Rising Demand for Home Care Can Boost Physicians' Finances

Internal Medicine World ReportJune 2007
Volume 0
Issue 0


Home Visits Also Provide Unique Clinical Opportunities

TORONTO—As the number of homebound individuals increases with the aging of the population, the demand for skilled home care is rising as well. Home care can be financially viable for physicians and can offer great insight into patients' illnesses that may not be apparent through office visits, according to 2 physicians from an urban visiting doctors program.

Seeing a patient in his or her home environment can provide clues to the overall symptom burden and level of disability. "You might never know that a patient is incontinent if he cleans up before coming to your office," said Theresa Soriano, MD, at the Society of General Internal Medicine annual meeting.

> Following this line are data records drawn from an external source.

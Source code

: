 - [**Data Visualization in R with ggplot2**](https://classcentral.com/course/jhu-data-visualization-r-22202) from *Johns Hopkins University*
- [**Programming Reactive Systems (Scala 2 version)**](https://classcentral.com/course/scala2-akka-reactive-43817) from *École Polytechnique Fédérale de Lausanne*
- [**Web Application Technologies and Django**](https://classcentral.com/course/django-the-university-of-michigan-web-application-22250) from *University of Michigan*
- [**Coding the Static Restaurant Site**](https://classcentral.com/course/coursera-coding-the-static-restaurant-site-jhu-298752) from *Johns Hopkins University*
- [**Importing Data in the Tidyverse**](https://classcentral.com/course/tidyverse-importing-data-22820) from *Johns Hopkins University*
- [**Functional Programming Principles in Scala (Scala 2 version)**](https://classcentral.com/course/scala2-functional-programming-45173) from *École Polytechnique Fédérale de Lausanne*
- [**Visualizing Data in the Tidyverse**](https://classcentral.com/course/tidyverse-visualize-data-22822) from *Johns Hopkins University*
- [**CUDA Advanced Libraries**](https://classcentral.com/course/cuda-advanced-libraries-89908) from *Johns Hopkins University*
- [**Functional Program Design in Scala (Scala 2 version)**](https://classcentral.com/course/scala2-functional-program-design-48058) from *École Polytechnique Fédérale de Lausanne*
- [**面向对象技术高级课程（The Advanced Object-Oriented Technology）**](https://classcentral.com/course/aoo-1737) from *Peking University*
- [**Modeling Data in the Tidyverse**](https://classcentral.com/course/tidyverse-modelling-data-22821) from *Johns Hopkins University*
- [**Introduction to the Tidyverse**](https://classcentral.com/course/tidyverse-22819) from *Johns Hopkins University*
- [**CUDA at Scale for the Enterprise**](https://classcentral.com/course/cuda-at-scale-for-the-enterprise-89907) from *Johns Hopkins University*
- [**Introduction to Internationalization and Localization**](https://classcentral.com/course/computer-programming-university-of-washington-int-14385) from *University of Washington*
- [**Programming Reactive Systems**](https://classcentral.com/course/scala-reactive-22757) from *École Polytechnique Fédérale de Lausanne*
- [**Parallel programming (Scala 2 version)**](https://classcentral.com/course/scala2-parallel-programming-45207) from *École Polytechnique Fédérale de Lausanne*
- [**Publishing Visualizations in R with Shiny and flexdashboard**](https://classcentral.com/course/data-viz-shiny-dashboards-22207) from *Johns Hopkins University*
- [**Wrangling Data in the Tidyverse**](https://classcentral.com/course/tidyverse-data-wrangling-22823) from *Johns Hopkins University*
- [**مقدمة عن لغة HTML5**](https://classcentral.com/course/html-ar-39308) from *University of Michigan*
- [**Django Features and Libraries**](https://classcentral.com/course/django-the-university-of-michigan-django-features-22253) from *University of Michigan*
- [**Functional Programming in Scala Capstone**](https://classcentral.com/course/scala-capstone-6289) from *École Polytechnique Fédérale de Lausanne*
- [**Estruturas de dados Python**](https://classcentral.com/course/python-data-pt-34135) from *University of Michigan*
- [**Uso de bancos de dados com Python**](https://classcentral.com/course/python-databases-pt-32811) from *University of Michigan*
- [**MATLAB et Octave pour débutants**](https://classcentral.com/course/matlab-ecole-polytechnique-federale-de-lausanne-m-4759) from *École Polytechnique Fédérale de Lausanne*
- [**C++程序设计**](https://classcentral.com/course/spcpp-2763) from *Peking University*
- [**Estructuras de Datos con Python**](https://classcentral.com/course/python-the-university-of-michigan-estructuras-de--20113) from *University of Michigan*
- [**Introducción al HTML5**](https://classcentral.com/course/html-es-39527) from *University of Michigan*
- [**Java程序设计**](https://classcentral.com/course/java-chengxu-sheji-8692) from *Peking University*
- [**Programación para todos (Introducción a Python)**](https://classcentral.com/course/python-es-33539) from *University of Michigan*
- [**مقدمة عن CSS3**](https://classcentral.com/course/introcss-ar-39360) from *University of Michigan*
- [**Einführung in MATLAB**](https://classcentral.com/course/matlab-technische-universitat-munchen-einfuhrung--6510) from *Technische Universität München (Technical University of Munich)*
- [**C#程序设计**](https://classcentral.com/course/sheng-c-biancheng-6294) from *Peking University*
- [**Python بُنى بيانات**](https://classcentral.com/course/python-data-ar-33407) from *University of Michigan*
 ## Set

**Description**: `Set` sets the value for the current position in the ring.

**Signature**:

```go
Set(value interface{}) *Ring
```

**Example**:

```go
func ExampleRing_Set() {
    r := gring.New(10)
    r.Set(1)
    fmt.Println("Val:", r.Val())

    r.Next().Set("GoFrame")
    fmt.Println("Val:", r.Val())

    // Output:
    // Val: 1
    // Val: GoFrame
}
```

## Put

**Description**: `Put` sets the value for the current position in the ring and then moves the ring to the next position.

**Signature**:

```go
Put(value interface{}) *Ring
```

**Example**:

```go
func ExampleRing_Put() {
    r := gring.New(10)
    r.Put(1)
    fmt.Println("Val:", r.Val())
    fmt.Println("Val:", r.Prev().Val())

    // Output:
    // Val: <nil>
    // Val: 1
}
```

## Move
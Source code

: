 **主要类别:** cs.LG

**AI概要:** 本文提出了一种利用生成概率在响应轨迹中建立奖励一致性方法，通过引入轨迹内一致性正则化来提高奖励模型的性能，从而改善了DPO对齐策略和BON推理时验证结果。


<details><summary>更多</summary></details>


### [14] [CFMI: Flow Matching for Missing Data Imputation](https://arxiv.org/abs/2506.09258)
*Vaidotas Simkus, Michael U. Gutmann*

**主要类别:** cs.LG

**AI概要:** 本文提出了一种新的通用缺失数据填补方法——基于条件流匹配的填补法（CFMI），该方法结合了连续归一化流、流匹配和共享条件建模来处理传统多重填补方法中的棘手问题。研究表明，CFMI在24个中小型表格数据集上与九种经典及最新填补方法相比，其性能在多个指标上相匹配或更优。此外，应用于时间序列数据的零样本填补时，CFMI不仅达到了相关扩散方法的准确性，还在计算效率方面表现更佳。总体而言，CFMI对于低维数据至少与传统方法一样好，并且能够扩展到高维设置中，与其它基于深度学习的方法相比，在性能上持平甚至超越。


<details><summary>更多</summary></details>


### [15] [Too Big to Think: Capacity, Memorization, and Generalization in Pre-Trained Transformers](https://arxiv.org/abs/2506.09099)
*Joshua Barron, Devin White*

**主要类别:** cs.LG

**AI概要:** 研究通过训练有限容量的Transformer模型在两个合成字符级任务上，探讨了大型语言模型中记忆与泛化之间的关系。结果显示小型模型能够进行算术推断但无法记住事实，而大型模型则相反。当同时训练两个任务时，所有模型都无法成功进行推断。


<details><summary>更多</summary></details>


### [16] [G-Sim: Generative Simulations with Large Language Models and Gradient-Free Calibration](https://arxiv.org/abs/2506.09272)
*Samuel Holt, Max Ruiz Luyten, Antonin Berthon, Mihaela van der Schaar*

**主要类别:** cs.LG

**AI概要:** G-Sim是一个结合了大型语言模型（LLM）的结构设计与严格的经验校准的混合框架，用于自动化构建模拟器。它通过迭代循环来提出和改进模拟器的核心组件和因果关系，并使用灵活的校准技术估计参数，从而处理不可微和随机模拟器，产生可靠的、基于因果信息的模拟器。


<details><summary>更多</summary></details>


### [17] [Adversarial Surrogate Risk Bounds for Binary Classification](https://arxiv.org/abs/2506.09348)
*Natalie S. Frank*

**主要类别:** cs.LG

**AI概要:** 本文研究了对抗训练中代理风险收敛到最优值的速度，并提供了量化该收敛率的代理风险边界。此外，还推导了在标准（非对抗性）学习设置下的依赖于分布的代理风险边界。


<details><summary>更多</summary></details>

Home visits also provide the physician with a unique opportunity to perform nutrition screens, a medication review, and a home-safety evaluation, and to offer support to family members and other caregivers.

Any patient, not just an older one, with an acute skilled need can be referred to a home-care agency, as long as the patient is temporarily or permanently homebound. Home-care services can be billed to Medicare (part A or B), Medicaid, commercial insurance, or other sources, depending on the provider of the care.

To qualify for Medicare reimbursement, patients must meet the Medicare homebound rule, which defines homebound as a considerable or taxing effort by an individual to leave the home and requiring the use of a wheelchair, cane, or the assistance of another. However, patients do not have to be homebound to receive home-care services.

Home care encompasses any diagnostic, therapeutic, or social support service provided in the home, and runs the gamut from nonskilled home care by home health aides or attendants to home medical care by a physician, nurse practitioner, or physician assistant, said Dr Soriano, of the Mount Sinai Visiting Doctors Program in New York City.

To be covered for home care, the medical necessity of every home-care visit needs to be documented.

family or caregiver education for tracheotomy tube suctioning, tube feeds, or percutaneous endoscopic gastrostomy care.

A referral for home care can be quite revealing, said Linda DeCherrie, MD, also of the Mount Sinai Visiting Doctors Program. "You may find out that symptoms are poorly managed, the patient is noncompliant with medication, a wound is not healing, the patient is not safe at home, the low-salt diet is anything but, the patient is incontinent of urine or stool, or there's a need for home equipment," she said, "or everything may be going well."

Ordering home medical equipment can be accomplished by a phone call, followed by signing papers. "Few items require a written prescription," she said. Certificates of Medical Necessity, which vendors will provide, cover all durable medical equipment and oxygen. Some home medical equipment orders require supporting documentation. Medicare's website contains a list of diagnoses for which particular equipment is justified.

Skilled home care is covered under Medicare part A, whereas physician visits and durable medical equipment fall under Medicare part B. "More than 90% of our patients have Medicare as their payor," said Dr DeCherrie.

"Medicare part B pays 80% of the cost for renting or purchasing durable medical equipment if prescribed by a physician, and it is used in the patient's home for legitimate medical reasons," she said. The additional 20% is paid out of pocket, by Medicaid, or through private insurance.

Key Points

  • You might never know that your patient is incontinent if he cleans up before coming to your office.
  • Home visits and coordination of care are both reimbursable.
  • Initial evaluation in the home may also include a nutrition screen, assessment of gait and history of falls, advanced directives, and activities of daily living.
  • Physicians should become familiar with services available to improve quality of life.

Nondurable medical equipment is frequently paid for by Medicaid, and includes examination gloves, dressing materials, and absorbent pads.

Home visits and coordination of care are both reimbursable. Bills for care plan oversight, which can include phone consults with the patient's specialists, can be submitted if the amount of time spent on care plan oversight adds up to more than 30 minutes in 1 calendar month. Payment for such services was increased substantially in 1997. "Some doctors are making a living at this," she said.

In addition to an evaluation of the patient's chief complaint or reasons for home care, an initial evaluation in the home may include a traditional history and physical examination, thorough medication check, nutrition screen, assessment of the patient's gait and history of falls, advanced directives, activities of daily living, assessment of family support, and equipment check (eg, beds, walkers, canes).

"Physicians should be familiar with services available in the home to improve patients' quality of life and give them the care that they need," said Dr Soriano. "The need for home care will only increase with an aging population."